Problem to work on:
Lines with the word "getProperty" are the answer; copy each of them from the data below.

Saved data entries:
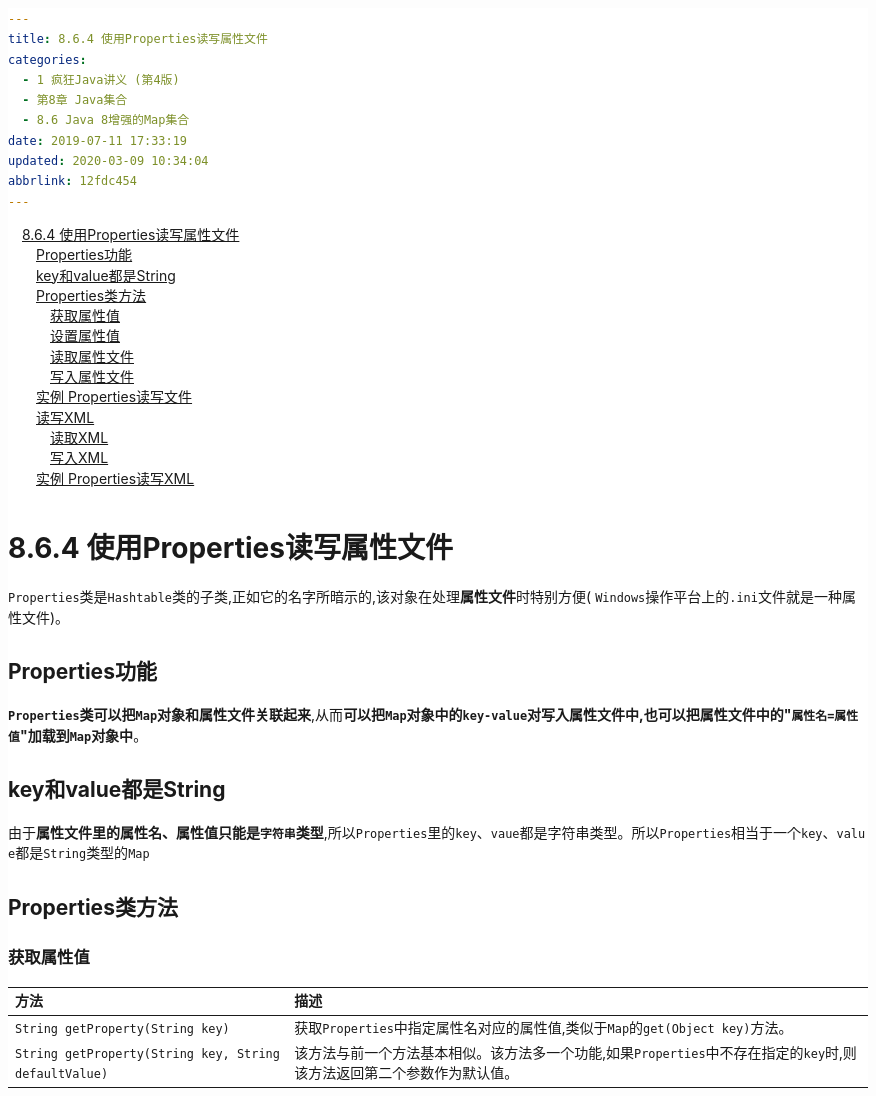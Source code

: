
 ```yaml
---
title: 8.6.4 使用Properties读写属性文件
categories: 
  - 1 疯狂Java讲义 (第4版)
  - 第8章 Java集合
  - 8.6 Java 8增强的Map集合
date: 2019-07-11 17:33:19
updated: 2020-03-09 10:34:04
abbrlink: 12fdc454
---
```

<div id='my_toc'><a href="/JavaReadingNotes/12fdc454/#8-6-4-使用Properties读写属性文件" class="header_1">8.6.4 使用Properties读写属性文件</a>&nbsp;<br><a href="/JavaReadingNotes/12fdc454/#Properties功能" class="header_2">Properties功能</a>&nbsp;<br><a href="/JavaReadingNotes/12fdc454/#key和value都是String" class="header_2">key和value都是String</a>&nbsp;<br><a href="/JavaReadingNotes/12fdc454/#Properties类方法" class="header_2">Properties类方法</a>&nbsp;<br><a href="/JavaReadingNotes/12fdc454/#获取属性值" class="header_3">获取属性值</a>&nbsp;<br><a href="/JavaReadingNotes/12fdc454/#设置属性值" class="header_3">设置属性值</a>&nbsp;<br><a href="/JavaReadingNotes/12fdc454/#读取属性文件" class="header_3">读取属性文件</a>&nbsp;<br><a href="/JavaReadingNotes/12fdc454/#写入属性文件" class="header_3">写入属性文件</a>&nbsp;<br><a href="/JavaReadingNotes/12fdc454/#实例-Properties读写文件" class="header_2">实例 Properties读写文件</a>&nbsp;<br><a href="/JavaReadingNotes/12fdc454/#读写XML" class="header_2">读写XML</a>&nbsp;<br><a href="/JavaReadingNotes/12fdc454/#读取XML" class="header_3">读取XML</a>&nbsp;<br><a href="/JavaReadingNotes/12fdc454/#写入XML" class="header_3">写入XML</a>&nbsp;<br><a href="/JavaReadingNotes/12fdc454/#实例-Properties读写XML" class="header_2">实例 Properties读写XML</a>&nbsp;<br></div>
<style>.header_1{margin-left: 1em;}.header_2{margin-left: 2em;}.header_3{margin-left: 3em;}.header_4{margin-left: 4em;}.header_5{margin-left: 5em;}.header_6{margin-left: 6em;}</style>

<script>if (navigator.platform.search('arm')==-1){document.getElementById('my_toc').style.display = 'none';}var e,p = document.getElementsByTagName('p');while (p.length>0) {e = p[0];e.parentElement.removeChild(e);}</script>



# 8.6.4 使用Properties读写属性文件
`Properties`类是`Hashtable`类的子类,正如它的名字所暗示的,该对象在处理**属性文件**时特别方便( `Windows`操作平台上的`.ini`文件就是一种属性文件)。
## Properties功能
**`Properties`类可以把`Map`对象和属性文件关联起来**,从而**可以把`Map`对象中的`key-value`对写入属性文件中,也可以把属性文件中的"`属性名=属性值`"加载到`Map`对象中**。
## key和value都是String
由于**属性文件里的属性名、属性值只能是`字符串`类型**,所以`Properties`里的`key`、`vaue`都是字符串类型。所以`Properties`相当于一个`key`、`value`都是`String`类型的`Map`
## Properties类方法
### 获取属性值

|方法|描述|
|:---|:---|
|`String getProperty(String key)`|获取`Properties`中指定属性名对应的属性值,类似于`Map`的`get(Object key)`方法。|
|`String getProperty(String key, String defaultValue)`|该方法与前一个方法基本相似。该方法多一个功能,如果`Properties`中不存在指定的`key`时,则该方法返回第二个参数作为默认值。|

Result for this task:
|`String getProperty(String key)`|获取`Properties`中指定属性名对应的属性值,类似于`Map`的`get(Object key)`方法。|
|`String getProperty(String key, String defaultValue)`|该方法与前一个方法基本相似。该方法多一个功能,如果`Properties`中不存在指定的`key`时,则该方法返回第二个参数作为默认值。|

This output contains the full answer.